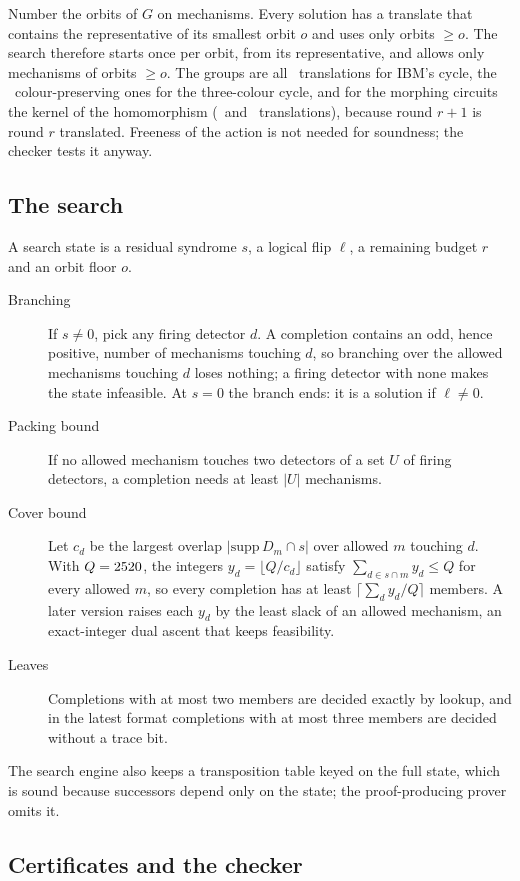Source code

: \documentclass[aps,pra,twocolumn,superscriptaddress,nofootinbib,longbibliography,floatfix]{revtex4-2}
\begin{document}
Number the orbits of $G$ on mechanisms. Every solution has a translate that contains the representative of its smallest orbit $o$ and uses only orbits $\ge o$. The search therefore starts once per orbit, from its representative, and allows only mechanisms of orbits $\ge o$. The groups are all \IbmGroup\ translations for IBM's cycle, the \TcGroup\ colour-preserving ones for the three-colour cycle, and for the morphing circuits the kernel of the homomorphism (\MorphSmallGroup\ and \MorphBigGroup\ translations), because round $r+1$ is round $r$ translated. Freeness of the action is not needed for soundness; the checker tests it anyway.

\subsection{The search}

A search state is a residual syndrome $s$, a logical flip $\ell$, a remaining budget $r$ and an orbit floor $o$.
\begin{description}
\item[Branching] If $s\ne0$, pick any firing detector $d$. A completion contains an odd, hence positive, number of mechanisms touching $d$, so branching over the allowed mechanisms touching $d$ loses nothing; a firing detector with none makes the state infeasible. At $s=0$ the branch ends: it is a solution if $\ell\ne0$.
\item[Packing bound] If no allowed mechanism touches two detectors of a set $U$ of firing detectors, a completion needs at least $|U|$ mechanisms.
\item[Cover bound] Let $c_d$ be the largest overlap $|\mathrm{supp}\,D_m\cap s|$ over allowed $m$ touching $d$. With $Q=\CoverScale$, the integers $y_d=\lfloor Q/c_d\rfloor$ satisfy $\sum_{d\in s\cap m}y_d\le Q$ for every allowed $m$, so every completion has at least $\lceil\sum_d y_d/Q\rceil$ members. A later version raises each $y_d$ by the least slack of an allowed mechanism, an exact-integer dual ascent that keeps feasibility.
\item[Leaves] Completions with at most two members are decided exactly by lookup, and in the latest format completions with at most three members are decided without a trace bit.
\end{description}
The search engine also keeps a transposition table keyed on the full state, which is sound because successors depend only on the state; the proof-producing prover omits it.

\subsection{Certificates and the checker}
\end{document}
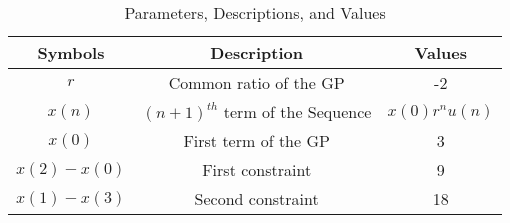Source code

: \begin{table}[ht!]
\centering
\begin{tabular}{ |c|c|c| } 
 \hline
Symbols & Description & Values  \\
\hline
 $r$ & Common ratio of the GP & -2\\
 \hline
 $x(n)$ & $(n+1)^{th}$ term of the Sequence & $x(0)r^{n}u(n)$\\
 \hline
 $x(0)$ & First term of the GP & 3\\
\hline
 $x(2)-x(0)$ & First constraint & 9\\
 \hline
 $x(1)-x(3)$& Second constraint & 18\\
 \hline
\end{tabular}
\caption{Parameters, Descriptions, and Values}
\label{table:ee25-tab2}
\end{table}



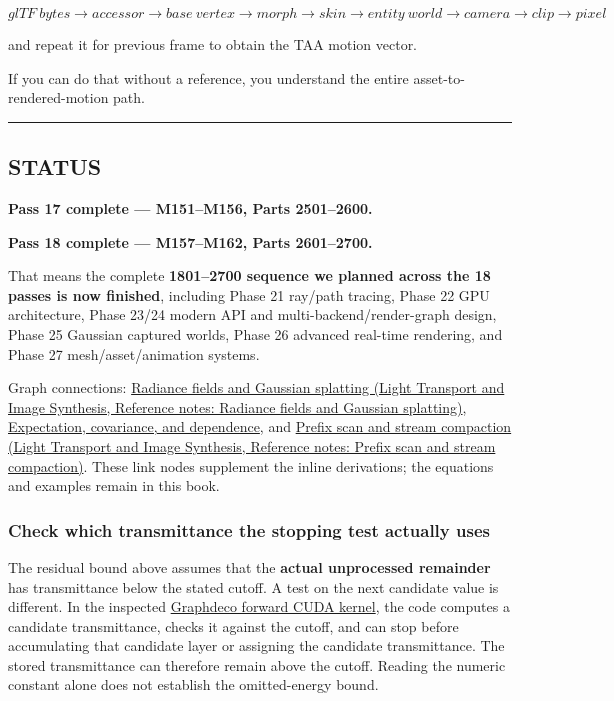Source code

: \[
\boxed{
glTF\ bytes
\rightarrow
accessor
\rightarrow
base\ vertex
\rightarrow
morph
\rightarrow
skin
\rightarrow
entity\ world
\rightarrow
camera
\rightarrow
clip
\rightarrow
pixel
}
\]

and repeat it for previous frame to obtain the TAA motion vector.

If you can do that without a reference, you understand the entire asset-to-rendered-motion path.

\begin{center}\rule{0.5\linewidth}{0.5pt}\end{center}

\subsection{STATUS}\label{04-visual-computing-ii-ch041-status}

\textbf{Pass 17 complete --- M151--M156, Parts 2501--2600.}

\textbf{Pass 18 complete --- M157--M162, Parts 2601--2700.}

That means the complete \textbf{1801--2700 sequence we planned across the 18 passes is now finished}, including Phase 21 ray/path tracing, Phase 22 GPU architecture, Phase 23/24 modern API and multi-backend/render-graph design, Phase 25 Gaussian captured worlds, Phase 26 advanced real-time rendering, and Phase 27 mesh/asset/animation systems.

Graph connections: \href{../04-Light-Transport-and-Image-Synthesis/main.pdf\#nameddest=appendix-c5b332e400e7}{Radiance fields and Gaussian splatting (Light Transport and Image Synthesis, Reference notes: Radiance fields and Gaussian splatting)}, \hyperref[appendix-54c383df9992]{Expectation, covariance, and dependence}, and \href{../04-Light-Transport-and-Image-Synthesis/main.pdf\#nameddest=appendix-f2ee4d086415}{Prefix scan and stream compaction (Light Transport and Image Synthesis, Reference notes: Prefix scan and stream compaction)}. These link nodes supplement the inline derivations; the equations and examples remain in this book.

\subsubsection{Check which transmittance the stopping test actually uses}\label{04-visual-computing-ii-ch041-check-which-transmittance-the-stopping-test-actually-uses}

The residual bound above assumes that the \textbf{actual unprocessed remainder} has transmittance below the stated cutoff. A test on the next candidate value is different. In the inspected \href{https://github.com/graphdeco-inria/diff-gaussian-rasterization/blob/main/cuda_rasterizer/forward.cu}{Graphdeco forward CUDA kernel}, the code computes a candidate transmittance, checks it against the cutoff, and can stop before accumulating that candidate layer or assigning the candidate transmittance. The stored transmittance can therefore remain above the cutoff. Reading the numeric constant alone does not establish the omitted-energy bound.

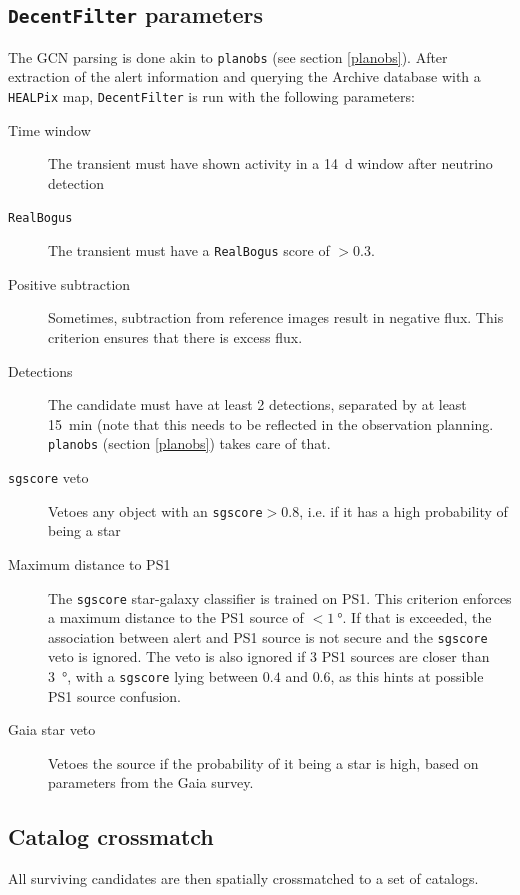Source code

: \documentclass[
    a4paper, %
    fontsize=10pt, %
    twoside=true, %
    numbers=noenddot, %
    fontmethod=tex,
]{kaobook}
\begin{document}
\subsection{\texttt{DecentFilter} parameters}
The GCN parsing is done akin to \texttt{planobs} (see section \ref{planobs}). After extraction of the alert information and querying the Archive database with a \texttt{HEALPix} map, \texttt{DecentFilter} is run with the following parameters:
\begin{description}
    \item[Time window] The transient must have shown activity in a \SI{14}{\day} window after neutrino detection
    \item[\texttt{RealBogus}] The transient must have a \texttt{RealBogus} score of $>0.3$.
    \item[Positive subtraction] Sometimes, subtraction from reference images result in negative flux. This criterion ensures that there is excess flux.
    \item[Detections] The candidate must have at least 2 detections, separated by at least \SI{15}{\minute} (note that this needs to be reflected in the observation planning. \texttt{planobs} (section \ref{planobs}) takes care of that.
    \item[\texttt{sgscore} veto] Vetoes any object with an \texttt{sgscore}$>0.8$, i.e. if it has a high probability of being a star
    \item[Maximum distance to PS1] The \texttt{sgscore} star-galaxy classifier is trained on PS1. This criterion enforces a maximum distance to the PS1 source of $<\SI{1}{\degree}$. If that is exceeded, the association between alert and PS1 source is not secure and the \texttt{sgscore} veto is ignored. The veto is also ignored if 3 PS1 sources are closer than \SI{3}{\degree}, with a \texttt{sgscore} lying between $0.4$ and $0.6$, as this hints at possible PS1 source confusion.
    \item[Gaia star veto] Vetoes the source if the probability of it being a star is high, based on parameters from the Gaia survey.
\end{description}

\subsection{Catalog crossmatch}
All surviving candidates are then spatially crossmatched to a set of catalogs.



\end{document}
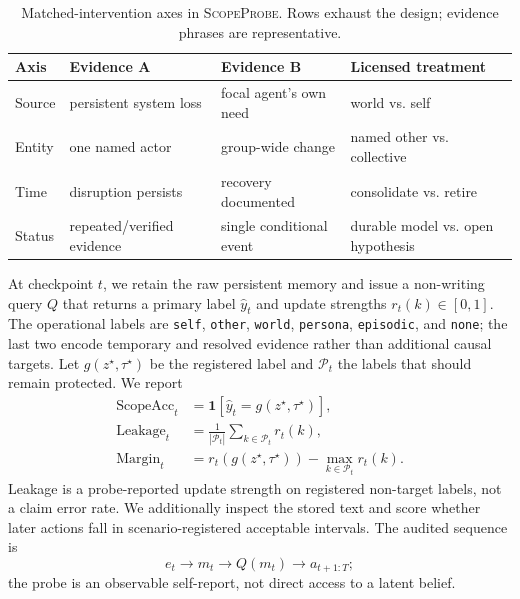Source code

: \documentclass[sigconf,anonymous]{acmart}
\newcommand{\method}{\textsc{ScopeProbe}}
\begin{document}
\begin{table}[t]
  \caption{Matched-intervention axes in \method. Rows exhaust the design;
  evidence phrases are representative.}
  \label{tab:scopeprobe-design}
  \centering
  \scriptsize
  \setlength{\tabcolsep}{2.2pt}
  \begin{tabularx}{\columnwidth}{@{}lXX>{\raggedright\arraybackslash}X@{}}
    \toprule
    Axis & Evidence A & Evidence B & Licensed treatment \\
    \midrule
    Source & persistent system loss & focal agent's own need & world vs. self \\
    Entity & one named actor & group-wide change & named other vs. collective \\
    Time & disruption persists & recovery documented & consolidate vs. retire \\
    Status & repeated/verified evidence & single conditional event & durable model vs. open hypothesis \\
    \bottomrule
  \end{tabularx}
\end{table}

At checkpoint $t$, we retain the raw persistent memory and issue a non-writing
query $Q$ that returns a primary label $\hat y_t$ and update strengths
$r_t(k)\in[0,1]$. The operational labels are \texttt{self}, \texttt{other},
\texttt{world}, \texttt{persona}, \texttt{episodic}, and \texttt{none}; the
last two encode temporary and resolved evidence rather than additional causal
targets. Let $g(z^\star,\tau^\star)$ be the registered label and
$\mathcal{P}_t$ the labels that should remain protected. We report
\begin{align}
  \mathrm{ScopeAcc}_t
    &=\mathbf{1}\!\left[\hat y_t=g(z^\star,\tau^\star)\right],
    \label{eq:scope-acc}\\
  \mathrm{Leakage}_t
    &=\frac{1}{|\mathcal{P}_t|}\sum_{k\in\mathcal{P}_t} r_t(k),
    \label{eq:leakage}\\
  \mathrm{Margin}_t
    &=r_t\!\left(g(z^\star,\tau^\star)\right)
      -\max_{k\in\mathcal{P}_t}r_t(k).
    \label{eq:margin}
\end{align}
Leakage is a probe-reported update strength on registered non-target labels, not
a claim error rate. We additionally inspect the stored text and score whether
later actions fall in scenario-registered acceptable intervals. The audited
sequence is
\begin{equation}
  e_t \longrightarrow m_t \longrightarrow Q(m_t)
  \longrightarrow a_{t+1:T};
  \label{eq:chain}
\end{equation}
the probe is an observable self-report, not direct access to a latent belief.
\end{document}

==

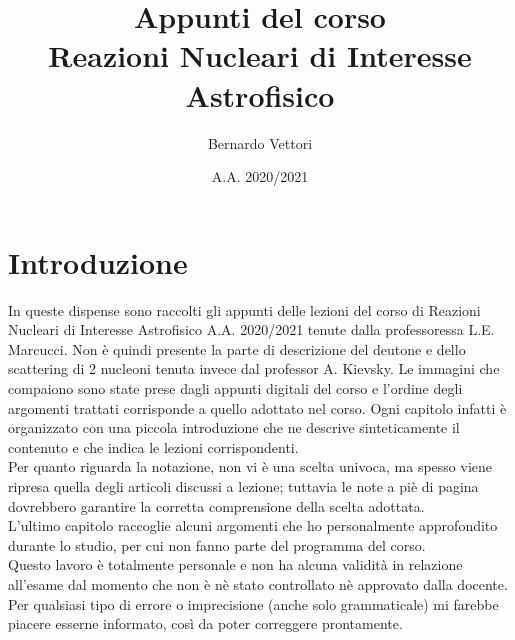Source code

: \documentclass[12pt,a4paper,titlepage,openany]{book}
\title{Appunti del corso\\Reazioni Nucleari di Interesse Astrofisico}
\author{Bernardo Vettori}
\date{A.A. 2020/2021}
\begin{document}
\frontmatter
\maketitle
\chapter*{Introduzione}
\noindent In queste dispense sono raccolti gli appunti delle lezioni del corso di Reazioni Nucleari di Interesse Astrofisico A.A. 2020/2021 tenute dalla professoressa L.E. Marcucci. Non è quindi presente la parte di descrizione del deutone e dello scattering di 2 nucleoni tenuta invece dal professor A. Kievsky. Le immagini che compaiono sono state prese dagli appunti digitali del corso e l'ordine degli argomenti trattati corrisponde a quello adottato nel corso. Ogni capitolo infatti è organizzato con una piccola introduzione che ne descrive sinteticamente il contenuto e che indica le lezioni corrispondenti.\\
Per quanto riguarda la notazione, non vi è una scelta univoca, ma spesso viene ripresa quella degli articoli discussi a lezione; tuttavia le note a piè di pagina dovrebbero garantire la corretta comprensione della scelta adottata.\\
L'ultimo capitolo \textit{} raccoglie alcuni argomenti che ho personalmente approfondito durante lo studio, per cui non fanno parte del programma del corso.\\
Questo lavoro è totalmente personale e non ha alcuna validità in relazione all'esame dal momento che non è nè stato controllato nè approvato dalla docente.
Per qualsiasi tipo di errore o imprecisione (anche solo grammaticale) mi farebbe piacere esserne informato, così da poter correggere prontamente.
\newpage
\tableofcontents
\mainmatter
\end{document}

* * *

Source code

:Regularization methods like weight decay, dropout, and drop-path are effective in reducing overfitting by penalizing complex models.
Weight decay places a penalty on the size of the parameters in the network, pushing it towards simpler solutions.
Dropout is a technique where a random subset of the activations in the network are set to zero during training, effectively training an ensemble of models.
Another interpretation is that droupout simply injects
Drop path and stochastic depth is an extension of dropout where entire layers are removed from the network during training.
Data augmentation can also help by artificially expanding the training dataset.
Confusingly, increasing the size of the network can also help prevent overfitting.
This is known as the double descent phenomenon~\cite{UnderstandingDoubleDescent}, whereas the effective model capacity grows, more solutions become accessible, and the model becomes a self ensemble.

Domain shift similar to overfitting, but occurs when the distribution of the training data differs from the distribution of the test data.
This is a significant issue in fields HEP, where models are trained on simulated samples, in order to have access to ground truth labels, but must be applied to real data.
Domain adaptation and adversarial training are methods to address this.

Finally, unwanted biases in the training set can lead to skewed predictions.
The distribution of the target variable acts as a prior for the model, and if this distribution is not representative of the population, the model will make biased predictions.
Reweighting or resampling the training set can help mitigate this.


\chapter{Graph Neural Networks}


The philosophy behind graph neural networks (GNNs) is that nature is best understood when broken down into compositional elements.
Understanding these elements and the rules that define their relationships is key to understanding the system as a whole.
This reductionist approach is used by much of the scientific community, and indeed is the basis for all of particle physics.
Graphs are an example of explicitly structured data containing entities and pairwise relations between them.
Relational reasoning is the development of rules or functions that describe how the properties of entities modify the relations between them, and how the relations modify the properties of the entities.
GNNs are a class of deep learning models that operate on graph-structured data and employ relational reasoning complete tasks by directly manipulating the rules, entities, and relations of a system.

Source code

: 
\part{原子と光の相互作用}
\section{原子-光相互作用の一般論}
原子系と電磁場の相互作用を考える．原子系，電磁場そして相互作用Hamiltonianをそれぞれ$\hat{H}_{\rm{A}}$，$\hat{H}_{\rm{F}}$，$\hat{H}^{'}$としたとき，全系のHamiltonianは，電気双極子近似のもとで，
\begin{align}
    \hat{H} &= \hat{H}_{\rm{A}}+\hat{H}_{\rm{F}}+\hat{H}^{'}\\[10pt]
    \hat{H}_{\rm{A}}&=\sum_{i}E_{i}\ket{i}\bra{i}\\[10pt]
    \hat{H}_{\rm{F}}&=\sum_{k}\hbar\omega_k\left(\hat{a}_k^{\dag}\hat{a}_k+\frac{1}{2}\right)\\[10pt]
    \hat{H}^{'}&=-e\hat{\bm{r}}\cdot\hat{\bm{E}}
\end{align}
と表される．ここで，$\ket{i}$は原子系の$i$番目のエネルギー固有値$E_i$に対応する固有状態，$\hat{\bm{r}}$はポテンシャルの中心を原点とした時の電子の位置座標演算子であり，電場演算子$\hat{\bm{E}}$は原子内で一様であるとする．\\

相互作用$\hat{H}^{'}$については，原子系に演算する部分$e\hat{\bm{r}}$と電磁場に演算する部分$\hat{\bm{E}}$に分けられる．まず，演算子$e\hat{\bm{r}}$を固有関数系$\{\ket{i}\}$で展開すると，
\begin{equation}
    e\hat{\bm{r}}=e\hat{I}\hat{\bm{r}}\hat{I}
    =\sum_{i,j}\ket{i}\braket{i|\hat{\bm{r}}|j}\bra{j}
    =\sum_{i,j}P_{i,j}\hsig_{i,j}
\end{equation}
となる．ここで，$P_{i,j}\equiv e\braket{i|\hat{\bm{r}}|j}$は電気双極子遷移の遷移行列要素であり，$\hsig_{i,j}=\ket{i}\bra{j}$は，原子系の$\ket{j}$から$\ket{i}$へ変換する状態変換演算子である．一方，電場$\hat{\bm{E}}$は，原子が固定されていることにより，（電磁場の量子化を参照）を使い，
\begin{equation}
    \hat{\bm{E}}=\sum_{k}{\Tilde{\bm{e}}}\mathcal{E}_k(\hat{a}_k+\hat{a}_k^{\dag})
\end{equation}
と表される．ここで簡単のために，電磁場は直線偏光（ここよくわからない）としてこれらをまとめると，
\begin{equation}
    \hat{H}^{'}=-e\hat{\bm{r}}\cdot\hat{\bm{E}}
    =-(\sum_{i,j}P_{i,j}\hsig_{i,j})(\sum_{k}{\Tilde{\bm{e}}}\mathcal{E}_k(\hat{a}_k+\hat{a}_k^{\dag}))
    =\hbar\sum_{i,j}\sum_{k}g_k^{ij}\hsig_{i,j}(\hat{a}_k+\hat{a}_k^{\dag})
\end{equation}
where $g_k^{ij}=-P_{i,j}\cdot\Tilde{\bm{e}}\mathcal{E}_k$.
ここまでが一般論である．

> **PROBLEM DETAILS**: From the listing, reproduce every line where the word "distribution" is present.

> **OUTPUT BELOW**:
Domain shift similar to overfitting, but occurs when the distribution of the training data differs from the distribution of the test data.
The distribution of the target variable acts as a prior for the model, and if this distribution is not representative of the population, the model will make biased predictions.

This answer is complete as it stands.